Desde que surgieron estuvo muy
presente en las redes sociales. Subía al muro toda su vida. Apenas había momentos de su existencia que no hubieran
quedado allí registrados en forma de tuits, de posts, de memes, de etiquetas, de
vídeos, de "Me gusta". De selfis, sobre todo de selfis. Quien
quisiera conocer cómo era, cómo pensaba, cómo había ido cambiando, no tenía más
que asomarse. Lo más íntimo de su ser, la historia de su corazón y de sus ojos,
iban apareciendo allí a retazos, como las teselas de un gran mosaico.

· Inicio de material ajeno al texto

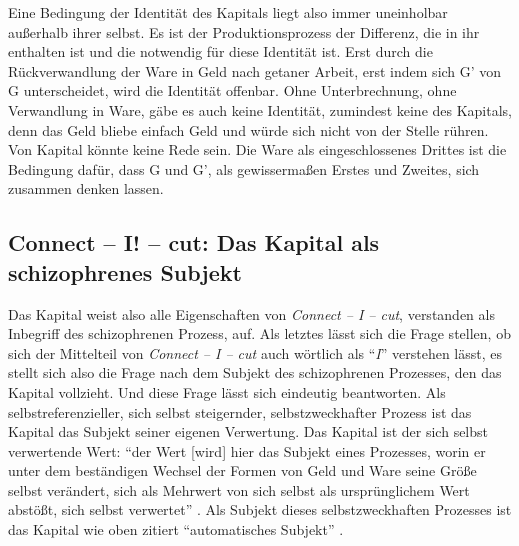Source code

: \documentclass[12pt,
               paper=a4,
               twoside=false,
               onehalfspacing,
               bibliography=totoc,
               toc=graduated,
               ]{scrartcl}
\newcommand{\pc}[2]{\parencite[#1]{#2}}
\newcommand{\cic}{Connect -- I -- cut\xspace}
\begin{document}

Eine Bedingung der Identität des Kapitals liegt also immer uneinholbar
außerhalb ihrer selbst. Es ist der Produktionsprozess der Differenz,
die in ihr enthalten ist und die notwendig für diese Identität ist.
Erst durch die Rückverwandlung der Ware in Geld nach \glq getaner
Arbeit\grq, erst indem sich G' von G unterscheidet, wird die Identität
offenbar. Ohne Unterbrechnung, ohne Verwandlung in Ware, gäbe es auch
keine Identität, zumindest keine des Kapitals, denn das Geld bliebe
einfach Geld und würde sich nicht von der Stelle rühren. Von Kapital
könnte keine Rede sein. Die Ware als eingeschlossenes Drittes ist die
Bedingung dafür, dass G und G', als gewissermaßen Erstes und Zweites,
sich zusammen denken lassen.




\subsection{Connect -- I! -- cut: Das Kapital als schizophrenes Subjekt}

Das Kapital weist also alle Eigenschaften von \emph{\cic}, verstanden
als Inbegriff des schizophrenen Prozess, auf. Als letztes lässt sich
die Frage stellen, ob sich der Mittelteil von \emph{\cic} auch
wörtlich als "`\emph{I}"' verstehen lässt, es stellt sich also die
Frage nach dem Subjekt des schizophrenen Prozesses, den das Kapital
vollzieht. Und diese Frage lässt sich eindeutig beantworten. Als
selbstreferenzieller, sich selbst steigernder, selbstzweckhafter
Prozess ist das Kapital das Subjekt seiner eigenen Verwertung. Das
Kapital ist der sich selbst verwertende Wert: "`der Wert [wird] hier
das Subjekt eines Prozesses, worin er unter dem beständigen Wechsel
der Formen von Geld und Ware seine Größe selbst verändert, sich als
Mehrwert von sich selbst als ursprünglichem Wert abstößt, sich selbst
verwertet"' \pc{169}{kap}. Als Subjekt dieses selbstzweckhaften
Prozesses ist das Kapital wie oben zitiert "`automatisches Subjekt"'
\pc{169}{kap}.
\end{document}
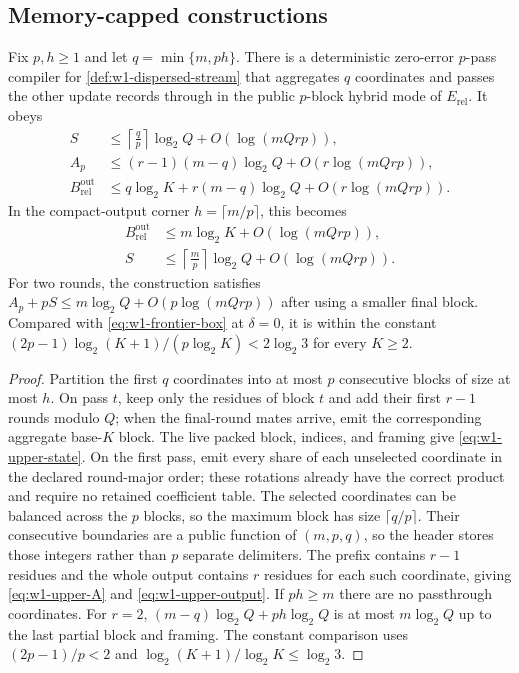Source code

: \subsection{Memory-capped constructions}
\label{sec:w1-upper}

\begin{proposition}
\label{prop:w1-block-hybrid}
Fix $p,h\geq1$ and let $q=\min\{m,ph\}$.  There is a deterministic
zero-error $p$-pass compiler for \cref{def:w1-dispersed-stream} that
aggregates $q$ coordinates and passes the other update records through in
the public $p$-block hybrid mode of $E_{\mathrm{rel}}$.  It obeys
\begin{align}
 S&\leq \left\lceil\frac qp\right\rceil\log_2Q
       +O(\log(mQrp)),
 \label{eq:w1-upper-state}\\
 A_p&\leq(r-1)(m-q)\log_2Q+O(r\log(mQrp)),
 \label{eq:w1-upper-A}\\
 B_{\mathrm{rel}}^{\mathrm{out}}
 &\leq q\log_2K+r(m-q)\log_2Q
       +O(r\log(mQrp)).
 \label{eq:w1-upper-output}
\end{align}
In the compact-output corner $h=\lceil m/p\rceil$, this becomes
\begin{align}
 B_{\mathrm{rel}}^{\mathrm{out}}
 &\leq m\log_2K+O(\log(mQrp)),\\
 S&\leq\left\lceil\frac mp\right\rceil\log_2Q
       +O(\log(mQrp)).
 \label{eq:w1-compact-upper}
\end{align}
For two rounds, the construction satisfies
$A_p+pS\leq m\log_2Q+O(p\log(mQrp))$ after using a smaller final block.
Compared with
\eqref{eq:w1-frontier-box} at $\delta=0$, it is within the constant
$(2p-1)\log_2(K+1)/(p\log_2K)<2\log_2 3$ for every $K\geq2$.
\end{proposition}

\begin{proof}
Partition the first $q$ coordinates into at most $p$ consecutive blocks of
size at most $h$.  On pass $t$, keep only the residues of block $t$ and add
their first $r-1$ rounds modulo $Q$; when the final-round mates arrive,
emit the corresponding aggregate base-$K$ block.  The live packed block,
indices, and framing give \eqref{eq:w1-upper-state}.  On the first pass,
emit every share of each unselected coordinate in the declared round-major
order; these rotations already have the correct product and require no
retained coefficient table.  The selected coordinates can be balanced
across the $p$ blocks, so the maximum block has size $\lceil q/p\rceil$.
Their consecutive boundaries are a public function of $(m,p,q)$, so the
header stores those integers rather than $p$ separate delimiters.
The prefix contains $r-1$ residues and the
whole output contains $r$ residues for each such coordinate, giving
\eqref{eq:w1-upper-A} and \eqref{eq:w1-upper-output}.  If $ph\geq m$ there
are no passthrough coordinates.  For $r=2$, $(m-q)\log_2Q+ph\log_2Q$ is
at most $m\log_2Q$ up to the last partial block and framing.  The constant
comparison uses $(2p-1)/p<2$ and
$\log_2(K+1)/\log_2K\leq\log_2 3$.
\end{proof}

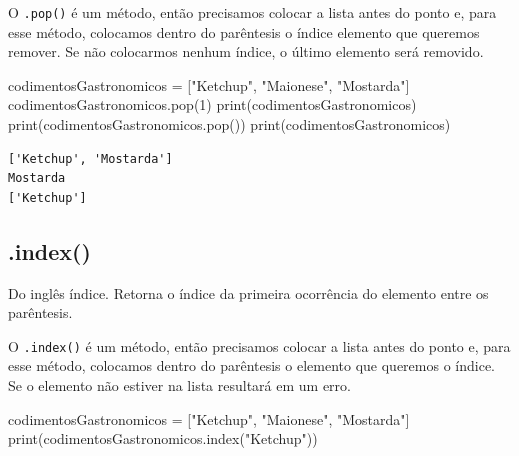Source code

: \documentclass[
  letterpaper,
  DIV=11,
  numbers=noendperiod]{scrreprt}
\newenvironment{Shaded}{\begin{snugshade}}{\end{snugshade}}
\newcommand{\BuiltInTok}[1]{\textcolor[rgb]{0.00,0.23,0.31}{#1}}
\newcommand{\DecValTok}[1]{\textcolor[rgb]{0.68,0.00,0.00}{#1}}
\newcommand{\NormalTok}[1]{\textcolor[rgb]{0.00,0.23,0.31}{#1}}
\newcommand{\OperatorTok}[1]{\textcolor[rgb]{0.37,0.37,0.37}{#1}}
\newcommand{\StringTok}[1]{\textcolor[rgb]{0.13,0.47,0.30}{#1}}
\begin{document}
O \texttt{.pop()} é um método, então precisamos colocar a lista antes do
ponto e, para esse método, colocamos dentro do parêntesis o índice
elemento que queremos remover. Se não colocarmos nenhum índice, o último
elemento será removido.

\begin{Shaded}
\begin{Highlighting}[]
\NormalTok{codimentosGastronomicos }\OperatorTok{=}\NormalTok{ [}\StringTok{"Ketchup"}\NormalTok{, }\StringTok{"Maionese"}\NormalTok{, }\StringTok{"Mostarda"}\NormalTok{]}
\NormalTok{codimentosGastronomicos.pop(}\DecValTok{1}\NormalTok{)}
\BuiltInTok{print}\NormalTok{(codimentosGastronomicos)}
\BuiltInTok{print}\NormalTok{(codimentosGastronomicos.pop())}
\BuiltInTok{print}\NormalTok{(codimentosGastronomicos)}
\end{Highlighting}
\end{Shaded}

\begin{tcolorbox}[enhanced jigsaw, breakable, leftrule=.75mm, left=2mm, opacityback=0, bottomrule=.15mm, toprule=.15mm, rightrule=.15mm, arc=.35mm, colback=white]

\begin{verbatim}
['Ketchup', 'Mostarda']
Mostarda
['Ketchup']
\end{verbatim}

\end{tcolorbox}

\hypertarget{index}{%
\subsection{.index()}\label{index}}

Do inglês índice. Retorna o índice da primeira ocorrência do elemento
entre os parêntesis.

O \texttt{.index()} é um método, então precisamos colocar a lista antes
do ponto e, para esse método, colocamos dentro do parêntesis o elemento
que queremos o índice. Se o elemento não estiver na lista resultará em
um erro.

\begin{Shaded}
\begin{Highlighting}[]
\NormalTok{codimentosGastronomicos }\OperatorTok{=}\NormalTok{ [}\StringTok{"Ketchup"}\NormalTok{, }\StringTok{"Maionese"}\NormalTok{, }\StringTok{"Mostarda"}\NormalTok{]}
\BuiltInTok{print}\NormalTok{(codimentosGastronomicos.index(}\StringTok{"Ketchup"}\NormalTok{))}
\end{Highlighting}
\end{Shaded}
\end{document}

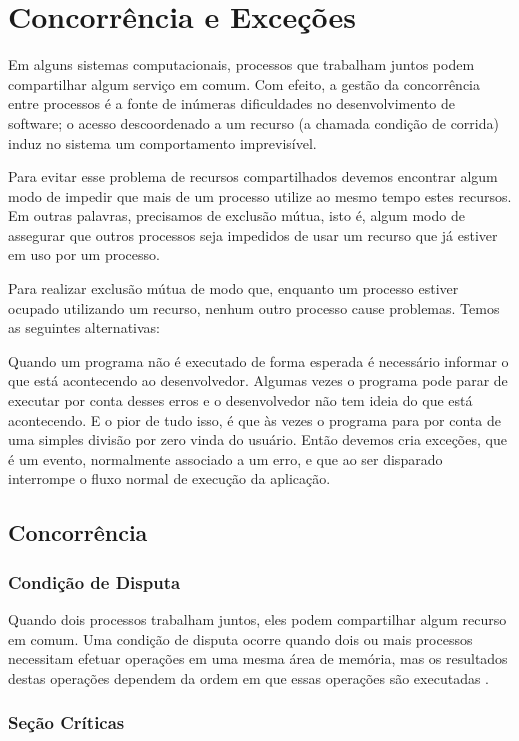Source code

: \chapter{Concorrência e Exceções}

Em alguns sistemas computacionais, processos que trabalham juntos podem compartilhar algum 
serviço em comum. Com efeito, a gestão da concorrência entre processos é a fonte de inúmeras 
dificuldades no desenvolvimento de software; o acesso descoordenado a um recurso (a chamada 
condição de corrida) induz no sistema um comportamento imprevisível.

Para evitar esse problema de recursos compartilhados devemos encontrar algum modo de impedir 
que mais de um processo utilize ao mesmo tempo estes recursos. Em outras palavras, precisamos 
de exclusão mútua, isto é, algum modo de assegurar que outros processos seja impedidos de usar 
um recurso que já estiver em uso por um processo.

Para realizar exclusão mútua de modo que, enquanto um processo estiver ocupado utilizando um 
recurso, nenhum outro processo cause problemas. Temos as seguintes alternativas:

Quando um programa não é executado de forma esperada é necessário informar o que está acontecendo ao desenvolvedor. Algumas vezes o programa pode parar de executar por conta desses erros e o desenvolvedor não tem ideia do que está acontecendo. E o pior de tudo isso, é que às vezes o programa para por conta de uma simples divisão por zero vinda do usuário. Então devemos cria exceções, que é um evento, normalmente associado a um erro, e que ao ser disparado interrompe o fluxo normal de execução da aplicação.

\section{Concorrência}

\subsection{Condição de Disputa}

Quando dois processos trabalham juntos, eles podem compartilhar algum recurso em comum. Uma condição de disputa ocorre quando dois ou mais processos necessitam efetuar operações em uma mesma área de memória, mas os resultados destas operações dependem da ordem em que essas operações são executadas \cite{tanen}.

\subsection{Seção Críticas}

-No es narcisismo -explicaba a quien
criticaba su costumbre-. Es algo mucho más importante: la única forma de
permanecer que está al alcance de mi mano - y lo decía como si tuviera un
presentimiento.
Murió
relativamente joven, en efecto, y durante un tiempo su perfil se mantuvo a la
vista de todos. Sus amigos visitaban con frecuencias aquellas reliquias y
esperaban que, por un milagro informático, siguiera publicando. Pero su
inmortalidad duró poco: un algoritmo centinela se percató de que con su
fallecimiento había dejado de ser una potencial consumidora y dio por cancelada
su cuenta.
Demasiado
tarde para comprender que cuando todo se te ofrece gratuitamente es porque tú
eres la mercancía apetecida. Y la inmortalidad no se paga con tan poco.